***** Extracted data *****

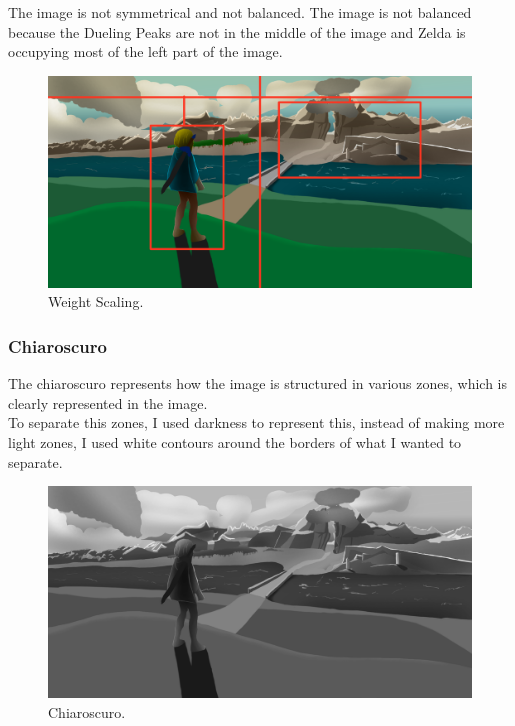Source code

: \documentclass{cup-pan}
\begin{document}
            The image is not symmetrical and not balanced. The image is not balanced because the Dueling Peaks are not in the middle of the image and Zelda is occupying most of the left part of the image.\\
            \begin{figure}[H]
                \includegraphics[width=\textwidth]{Imagenes/Fanart1/Analysis/balanza.png}
                \caption{Weight Scaling.}
            \end{figure}

        \subsubsection{Chiaroscuro}

            The chiaroscuro represents how the image is structured in various zones, which is clearly represented in the image.\\
            To separate this zones, I used darkness to represent this, instead of making more light zones, I used white contours around the borders of what I wanted to separate.\\
            \begin{figure}[H]
                \includegraphics[width=\textwidth]{Imagenes/Fanart1/Analysis/claroscuro.png}
                \caption{Chiaroscuro.}
            \end{figure}
\end{document}
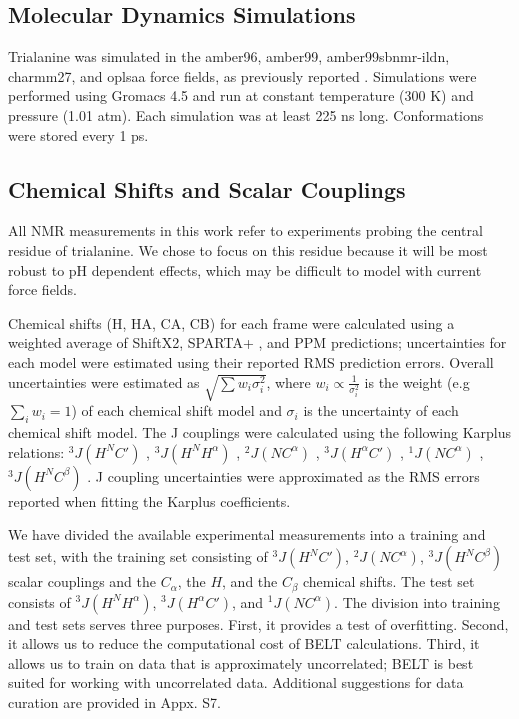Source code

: \documentclass[11pt,titlepage]{article}
\begin{document}
\subsection*{Molecular Dynamics Simulations}

Trialanine was simulated in the amber96\citep{kollman1996}, amber99\citep{wang2000}, amber99sbnmr-ildn\citep{li2010}, charmm27\citep{mackerell2004extending,bjelkmar2010implementation}, and oplsaa\citep{kaminski2001evaluation} force fields, as previously reported \citep{beauchamp2012protein}.  Simulations were performed using Gromacs 4.5 \citep{hess2008} and run at constant temperature (300 K) and pressure (1.01 atm).  Each simulation was at least 225 ns long.  Conformations were stored every 1 ps.  

\subsection*{Chemical Shifts and Scalar Couplings}

All NMR measurements in this work refer to experiments \citep{Graf2007} probing the central residue of trialanine.  We chose to focus on this residue because it will be most robust to pH dependent effects, which may be difficult to model with current force fields.  

Chemical shifts (H, HA, CA, CB) for each frame were calculated using a weighted average of ShiftX2\citep{han2011shiftx2}, SPARTA+ \citep{Shen2010}, and PPM\citep{li2012ppm} predictions; uncertainties for each model were estimated using their reported RMS prediction errors.  Overall uncertainties were estimated as $\sqrt{\sum w_i \sigma_i^2}$, where $w_i \propto \frac{1}{\sigma_i^2}$ is the weight (e.g $\sum_i w_i = 1$) of each chemical shift model and $\sigma_i$ is the uncertainty of each chemical shift model.  The J couplings were calculated using the following Karplus relations: $^3J(H^N C')$ \citep{Schmidt1999}, $^3J(H^N H^\alpha)$ \citep{vogeli2007limits}, $^2J(N C^\alpha)$ \citep{Graf2007}, $^3J(H^\alpha C')$ \citep{Schmidt1999}, $^1J(N C^\alpha)$ \citep{Graf2007}, $^3J(H^N C^\beta)$ \citep{vogeli2007limits}.  J coupling uncertainties were approximated as the RMS errors reported when fitting the Karplus coefficients.  

We have divided the available experimental measurements into a training and test set, with the training set consisting of $^3J(H^N C')$,  $^2J(N C^\alpha)$, $^3J(H^N C^\beta)$ scalar couplings and the $C_\alpha$, the $H$, and the $C_\beta$ chemical shifts.  The test set consists of $^3J(H^N H^\alpha)$, $^3J(H^\alpha C')$, and $^1J(N C^\alpha)$.  The division into training and test sets serves three purposes.  First, it provides a test of overfitting.  Second, it allows us to reduce the computational cost of BELT calculations.  Third, it allows us to train on data that is approximately uncorrelated; BELT is best suited for working with uncorrelated data.  Additional suggestions for data curation are provided in Appx. S7.  
\end{document}
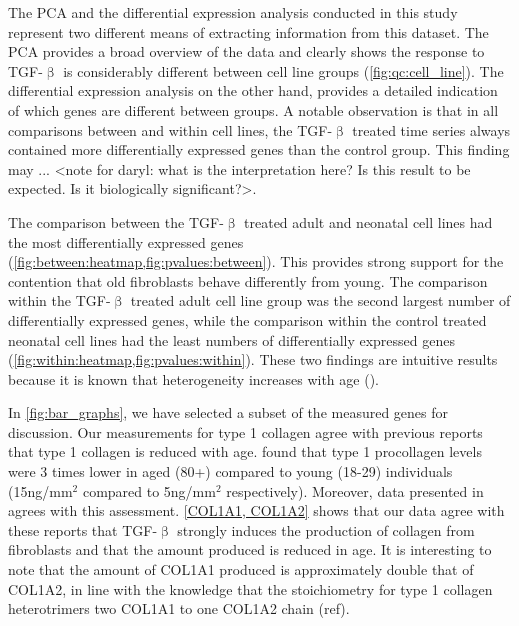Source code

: \documentclass[alpha-refs]{wiley-article}
\newcommand{\tgf}{TGF-$\upbeta$}
\begin{document}
The PCA and the differential expression analysis conducted in this study represent two different means of extracting information from this dataset. The PCA provides a broad overview of the data and clearly shows the response to \tgf{} is considerably different between cell line groups (\cref{fig:qc:cell_line}). The differential expression analysis on the other hand, provides a detailed indication of which genes are different between groups. A notable observation is that in all comparisons between and within cell lines, the \tgf{} treated time series always contained more differentially expressed genes than the control group. This finding may ... <note for daryl: what is the interpretation here? Is this result to be expected. Is it biologically significant?>. 

The comparison between the \tgf{} treated adult and neonatal cell lines had the most differentially expressed genes (\cref{fig:between:heatmap,fig:pvalues:between}). This provides strong support for the contention that old fibroblasts behave differently from young. The comparison within the \tgf{} treated adult cell line group was the second largest number of differentially expressed genes, while the comparison within the control treated neonatal cell lines had the least numbers of differentially expressed genes (\cref{fig:within:heatmap,fig:pvalues:within}). These two findings are intuitive results because it is known that heterogeneity increases with age (\cite{Watt2011}). 

In \cref{fig:bar_graphs}, we have selected a subset of the measured genes for discussion. Our measurements for type 1 collagen agree with previous reports that type 1 collagen is reduced with age. \cite{Varani2006} found that type 1 procollagen levels were 3 times lower in aged (80+) compared to young (18-29) individuals (15ng/mm$^2$ compared to 5ng/mm$^2$ respectively). Moreover, data presented in \cite{Quan2010} agrees with this assessment. \cref{COL1A1, COL1A2} shows that our data agree with these reports that \tgf{} strongly induces the production of collagen from fibroblasts and that the amount produced is reduced in age. It is interesting to note that the amount of COL1A1 produced is approximately double that of COL1A2, in line with the knowledge that the stoichiometry for type 1 collagen heterotrimers two COL1A1 to one COL1A2 chain (ref). 
\end{document}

*****

▶ Problem
Please output all of the entries exactly as they appear, with no pictures.

▶ Solution to the problem
Source code

: \documentclass{cup-pan}
\begin{document}
            The image is not symmetrical and not balanced. The image is not balanced because the Dueling Peaks are not in the middle of the image and Zelda is occupying most of the left part of the image.\\
            \begin{figure}[H]
                \includegraphics[width=\textwidth]{Imagenes/Fanart1/Analysis/balanza.png}
                \caption{Weight Scaling.}
            \end{figure}

        \subsubsection{Chiaroscuro}

            The chiaroscuro represents how the image is structured in various zones, which is clearly represented in the image.\\
            To separate this zones, I used darkness to represent this, instead of making more light zones, I used white contours around the borders of what I wanted to separate.\\
            \begin{figure}[H]
                \includegraphics[width=\textwidth]{Imagenes/Fanart1/Analysis/claroscuro.png}
                \caption{Chiaroscuro.}
            \end{figure}
\end{document}
Source code

: \documentclass[11pt,titlepage]{article}
\begin{document}
\subsection*{Molecular Dynamics Simulations}

Trialanine was simulated in the amber96\citep{kollman1996}, amber99\citep{wang2000}, amber99sbnmr-ildn\citep{li2010}, charmm27\citep{mackerell2004extending,bjelkmar2010implementation}, and oplsaa\citep{kaminski2001evaluation} force fields, as previously reported \citep{beauchamp2012protein}.  Simulations were performed using Gromacs 4.5 \citep{hess2008} and run at constant temperature (300 K) and pressure (1.01 atm).  Each simulation was at least 225 ns long.  Conformations were stored every 1 ps.  

\subsection*{Chemical Shifts and Scalar Couplings}

All NMR measurements in this work refer to experiments \citep{Graf2007} probing the central residue of trialanine.  We chose to focus on this residue because it will be most robust to pH dependent effects, which may be difficult to model with current force fields.  

Chemical shifts (H, HA, CA, CB) for each frame were calculated using a weighted average of ShiftX2\citep{han2011shiftx2}, SPARTA+ \citep{Shen2010}, and PPM\citep{li2012ppm} predictions; uncertainties for each model were estimated using their reported RMS prediction errors.  Overall uncertainties were estimated as $\sqrt{\sum w_i \sigma_i^2}$, where $w_i \propto \frac{1}{\sigma_i^2}$ is the weight (e.g $\sum_i w_i = 1$) of each chemical shift model and $\sigma_i$ is the uncertainty of each chemical shift model.  The J couplings were calculated using the following Karplus relations: $^3J(H^N C')$ \citep{Schmidt1999}, $^3J(H^N H^\alpha)$ \citep{vogeli2007limits}, $^2J(N C^\alpha)$ \citep{Graf2007}, $^3J(H^\alpha C')$ \citep{Schmidt1999}, $^1J(N C^\alpha)$ \citep{Graf2007}, $^3J(H^N C^\beta)$ \citep{vogeli2007limits}.  J coupling uncertainties were approximated as the RMS errors reported when fitting the Karplus coefficients.  

We have divided the available experimental measurements into a training and test set, with the training set consisting of $^3J(H^N C')$,  $^2J(N C^\alpha)$, $^3J(H^N C^\beta)$ scalar couplings and the $C_\alpha$, the $H$, and the $C_\beta$ chemical shifts.  The test set consists of $^3J(H^N H^\alpha)$, $^3J(H^\alpha C')$, and $^1J(N C^\alpha)$.  The division into training and test sets serves three purposes.  First, it provides a test of overfitting.  Second, it allows us to reduce the computational cost of BELT calculations.  Third, it allows us to train on data that is approximately uncorrelated; BELT is best suited for working with uncorrelated data.  Additional suggestions for data curation are provided in Appx. S7.  
\end{document}
Source code

: \documentclass[alpha-refs]{wiley-article}
\newcommand{\tgf}{TGF-$\upbeta$}
\begin{document}
The PCA and the differential expression analysis conducted in this study represent two different means of extracting information from this dataset. The PCA provides a broad overview of the data and clearly shows the response to \tgf{} is considerably different between cell line groups (\cref{fig:qc:cell_line}). The differential expression analysis on the other hand, provides a detailed indication of which genes are different between groups. A notable observation is that in all comparisons between and within cell lines, the \tgf{} treated time series always contained more differentially expressed genes than the control group. This finding may ... <note for daryl: what is the interpretation here? Is this result to be expected. Is it biologically significant?>. 

The comparison between the \tgf{} treated adult and neonatal cell lines had the most differentially expressed genes (\cref{fig:between:heatmap,fig:pvalues:between}). This provides strong support for the contention that old fibroblasts behave differently from young. The comparison within the \tgf{} treated adult cell line group was the second largest number of differentially expressed genes, while the comparison within the control treated neonatal cell lines had the least numbers of differentially expressed genes (\cref{fig:within:heatmap,fig:pvalues:within}). These two findings are intuitive results because it is known that heterogeneity increases with age (\cite{Watt2011}). 

In \cref{fig:bar_graphs}, we have selected a subset of the measured genes for discussion. Our measurements for type 1 collagen agree with previous reports that type 1 collagen is reduced with age. \cite{Varani2006} found that type 1 procollagen levels were 3 times lower in aged (80+) compared to young (18-29) individuals (15ng/mm$^2$ compared to 5ng/mm$^2$ respectively). Moreover, data presented in \cite{Quan2010} agrees with this assessment. \cref{COL1A1, COL1A2} shows that our data agree with these reports that \tgf{} strongly induces the production of collagen from fibroblasts and that the amount produced is reduced in age. It is interesting to note that the amount of COL1A1 produced is approximately double that of COL1A2, in line with the knowledge that the stoichiometry for type 1 collagen heterotrimers two COL1A1 to one COL1A2 chain (ref). 
\end{document}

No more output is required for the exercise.